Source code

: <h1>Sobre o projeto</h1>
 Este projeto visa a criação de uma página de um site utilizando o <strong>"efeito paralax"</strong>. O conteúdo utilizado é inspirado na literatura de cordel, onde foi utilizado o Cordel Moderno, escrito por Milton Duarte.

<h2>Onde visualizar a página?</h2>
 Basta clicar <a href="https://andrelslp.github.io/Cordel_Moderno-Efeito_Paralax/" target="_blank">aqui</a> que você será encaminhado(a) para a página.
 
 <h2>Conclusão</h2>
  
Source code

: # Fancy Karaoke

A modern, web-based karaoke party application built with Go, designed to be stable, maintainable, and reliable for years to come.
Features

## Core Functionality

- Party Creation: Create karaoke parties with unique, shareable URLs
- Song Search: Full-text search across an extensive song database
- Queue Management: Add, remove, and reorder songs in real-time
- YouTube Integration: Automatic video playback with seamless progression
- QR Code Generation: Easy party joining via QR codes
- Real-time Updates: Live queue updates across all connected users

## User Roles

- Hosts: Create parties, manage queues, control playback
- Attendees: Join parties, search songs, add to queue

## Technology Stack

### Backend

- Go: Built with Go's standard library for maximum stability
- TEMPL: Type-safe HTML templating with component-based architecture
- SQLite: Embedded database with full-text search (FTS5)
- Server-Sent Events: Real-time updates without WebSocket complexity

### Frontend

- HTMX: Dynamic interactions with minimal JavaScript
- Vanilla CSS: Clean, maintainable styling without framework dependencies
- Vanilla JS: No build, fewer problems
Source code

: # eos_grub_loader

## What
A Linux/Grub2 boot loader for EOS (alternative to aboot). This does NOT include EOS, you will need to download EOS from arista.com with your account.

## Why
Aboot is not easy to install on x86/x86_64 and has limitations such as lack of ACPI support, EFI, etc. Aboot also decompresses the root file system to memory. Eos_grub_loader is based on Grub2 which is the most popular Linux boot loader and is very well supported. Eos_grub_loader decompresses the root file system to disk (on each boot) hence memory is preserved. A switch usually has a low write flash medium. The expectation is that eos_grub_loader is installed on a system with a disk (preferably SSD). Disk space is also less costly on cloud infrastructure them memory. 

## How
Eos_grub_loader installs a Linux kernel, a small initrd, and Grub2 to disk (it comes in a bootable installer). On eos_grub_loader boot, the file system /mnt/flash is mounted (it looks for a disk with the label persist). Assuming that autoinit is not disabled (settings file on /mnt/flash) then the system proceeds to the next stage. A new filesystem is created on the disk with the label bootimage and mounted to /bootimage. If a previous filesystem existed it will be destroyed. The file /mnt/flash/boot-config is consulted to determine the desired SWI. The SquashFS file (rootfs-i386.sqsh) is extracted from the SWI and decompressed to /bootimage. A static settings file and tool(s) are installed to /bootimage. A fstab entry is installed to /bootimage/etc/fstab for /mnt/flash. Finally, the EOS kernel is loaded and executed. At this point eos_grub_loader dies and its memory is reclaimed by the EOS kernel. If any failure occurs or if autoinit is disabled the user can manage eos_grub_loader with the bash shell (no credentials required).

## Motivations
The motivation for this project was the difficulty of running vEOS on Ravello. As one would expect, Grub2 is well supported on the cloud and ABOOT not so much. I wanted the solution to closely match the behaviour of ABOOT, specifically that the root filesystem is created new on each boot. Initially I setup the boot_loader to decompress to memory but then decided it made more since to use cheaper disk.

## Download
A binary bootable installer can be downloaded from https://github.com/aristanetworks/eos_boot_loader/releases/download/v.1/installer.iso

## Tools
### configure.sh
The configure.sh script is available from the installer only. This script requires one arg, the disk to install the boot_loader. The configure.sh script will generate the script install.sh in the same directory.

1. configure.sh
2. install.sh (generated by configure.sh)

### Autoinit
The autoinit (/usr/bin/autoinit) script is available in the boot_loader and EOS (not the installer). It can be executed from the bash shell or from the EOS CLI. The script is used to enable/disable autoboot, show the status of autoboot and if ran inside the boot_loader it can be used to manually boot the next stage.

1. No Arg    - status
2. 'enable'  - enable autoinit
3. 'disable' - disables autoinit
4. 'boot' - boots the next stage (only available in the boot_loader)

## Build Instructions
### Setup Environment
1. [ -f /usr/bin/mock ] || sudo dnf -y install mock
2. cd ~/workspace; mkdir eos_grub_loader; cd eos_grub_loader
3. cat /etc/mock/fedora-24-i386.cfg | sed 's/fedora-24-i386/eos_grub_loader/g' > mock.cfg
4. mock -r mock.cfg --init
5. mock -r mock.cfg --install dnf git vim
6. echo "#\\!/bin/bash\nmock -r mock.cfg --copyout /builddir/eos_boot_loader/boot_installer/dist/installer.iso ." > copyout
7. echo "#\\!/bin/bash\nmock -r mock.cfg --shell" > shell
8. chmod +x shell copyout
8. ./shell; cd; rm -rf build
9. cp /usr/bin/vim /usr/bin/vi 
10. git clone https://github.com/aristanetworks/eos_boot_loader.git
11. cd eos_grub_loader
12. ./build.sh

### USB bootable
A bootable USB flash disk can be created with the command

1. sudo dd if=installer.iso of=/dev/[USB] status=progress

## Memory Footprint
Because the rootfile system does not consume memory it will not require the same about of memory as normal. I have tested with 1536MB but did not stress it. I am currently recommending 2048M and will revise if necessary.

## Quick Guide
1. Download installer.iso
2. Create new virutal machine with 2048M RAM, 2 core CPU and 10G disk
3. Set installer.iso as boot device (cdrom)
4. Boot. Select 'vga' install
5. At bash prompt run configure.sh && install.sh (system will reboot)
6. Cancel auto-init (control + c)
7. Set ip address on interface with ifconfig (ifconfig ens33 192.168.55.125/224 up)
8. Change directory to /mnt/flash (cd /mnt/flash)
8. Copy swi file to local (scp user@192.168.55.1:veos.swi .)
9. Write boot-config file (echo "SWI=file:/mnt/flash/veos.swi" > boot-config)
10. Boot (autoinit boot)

▬▬▬

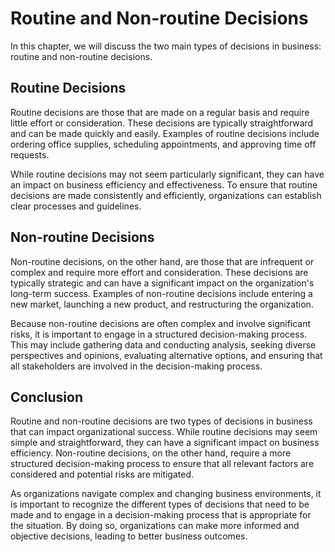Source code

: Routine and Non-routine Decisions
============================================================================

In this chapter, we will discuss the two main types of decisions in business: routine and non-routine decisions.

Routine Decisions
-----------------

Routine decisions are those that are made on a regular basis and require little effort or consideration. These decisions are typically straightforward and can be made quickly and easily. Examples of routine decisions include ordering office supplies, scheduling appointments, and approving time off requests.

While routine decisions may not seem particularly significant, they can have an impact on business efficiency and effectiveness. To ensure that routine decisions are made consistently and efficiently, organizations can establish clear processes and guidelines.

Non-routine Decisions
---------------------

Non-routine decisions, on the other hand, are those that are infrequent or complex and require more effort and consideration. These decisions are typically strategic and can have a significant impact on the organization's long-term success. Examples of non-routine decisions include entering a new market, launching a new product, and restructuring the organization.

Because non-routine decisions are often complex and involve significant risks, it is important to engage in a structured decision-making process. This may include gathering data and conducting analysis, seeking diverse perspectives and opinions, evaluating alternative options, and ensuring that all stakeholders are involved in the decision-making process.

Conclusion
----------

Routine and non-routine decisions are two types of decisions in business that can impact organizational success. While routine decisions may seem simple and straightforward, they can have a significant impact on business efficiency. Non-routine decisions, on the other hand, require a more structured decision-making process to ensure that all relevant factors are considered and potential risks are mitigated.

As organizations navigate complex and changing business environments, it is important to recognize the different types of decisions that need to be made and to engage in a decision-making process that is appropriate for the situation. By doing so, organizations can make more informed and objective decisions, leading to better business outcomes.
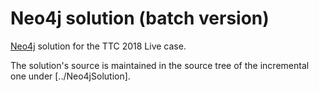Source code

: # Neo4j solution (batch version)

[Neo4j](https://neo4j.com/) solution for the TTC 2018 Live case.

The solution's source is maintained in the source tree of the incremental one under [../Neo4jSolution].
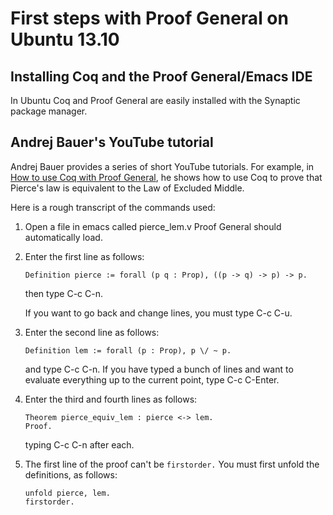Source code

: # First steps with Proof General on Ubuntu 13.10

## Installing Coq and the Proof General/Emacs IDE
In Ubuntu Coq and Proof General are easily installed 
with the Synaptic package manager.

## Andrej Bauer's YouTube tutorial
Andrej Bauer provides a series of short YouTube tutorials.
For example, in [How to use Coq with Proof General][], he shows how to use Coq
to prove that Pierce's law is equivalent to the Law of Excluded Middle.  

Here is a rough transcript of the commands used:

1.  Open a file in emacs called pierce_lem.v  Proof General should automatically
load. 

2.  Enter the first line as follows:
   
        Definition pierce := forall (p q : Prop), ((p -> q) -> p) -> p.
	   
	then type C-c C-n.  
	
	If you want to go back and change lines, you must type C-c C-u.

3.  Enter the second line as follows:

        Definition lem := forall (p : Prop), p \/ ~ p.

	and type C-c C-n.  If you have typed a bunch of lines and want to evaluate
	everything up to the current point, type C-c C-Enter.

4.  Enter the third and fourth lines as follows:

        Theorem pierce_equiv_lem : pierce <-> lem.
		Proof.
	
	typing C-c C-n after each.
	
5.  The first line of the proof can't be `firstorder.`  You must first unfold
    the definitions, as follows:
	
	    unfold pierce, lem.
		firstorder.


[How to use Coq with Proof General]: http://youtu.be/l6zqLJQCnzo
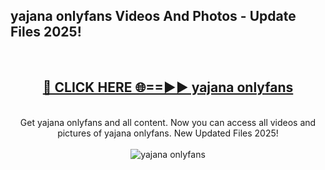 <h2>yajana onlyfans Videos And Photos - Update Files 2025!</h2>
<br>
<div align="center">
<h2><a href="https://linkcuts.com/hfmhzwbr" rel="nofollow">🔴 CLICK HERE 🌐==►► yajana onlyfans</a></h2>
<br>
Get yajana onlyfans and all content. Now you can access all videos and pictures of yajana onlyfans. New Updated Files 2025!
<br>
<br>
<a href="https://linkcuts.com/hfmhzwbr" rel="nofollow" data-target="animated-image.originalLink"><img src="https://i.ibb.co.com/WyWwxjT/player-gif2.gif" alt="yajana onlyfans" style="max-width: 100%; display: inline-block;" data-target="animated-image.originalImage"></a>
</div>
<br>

▬▬▬

**INSTRUCTIONS TO FOLLOW:**
Beginning at the line with "## Memory Footprint" and stopping after the line with "10. Boot (autoinit boot)", please write out every line of the data above exactly and nothing else.

**TASK OUTPUT:**
## Memory Footprint
Because the rootfile system does not consume memory it will not require the same about of memory as normal. I have tested with 1536MB but did not stress it. I am currently recommending 2048M and will revise if necessary.

## Quick Guide
1. Download installer.iso
2. Create new virutal machine with 2048M RAM, 2 core CPU and 10G disk
3. Set installer.iso as boot device (cdrom)
4. Boot. Select 'vga' install
5. At bash prompt run configure.sh && install.sh (system will reboot)
6. Cancel auto-init (control + c)
7. Set ip address on interface with ifconfig (ifconfig ens33 192.168.55.125/224 up)
8. Change directory to /mnt/flash (cd /mnt/flash)
8. Copy swi file to local (scp user@192.168.55.1:veos.swi .)
9. Write boot-config file (echo "SWI=file:/mnt/flash/veos.swi" > boot-config)
10. Boot (autoinit boot)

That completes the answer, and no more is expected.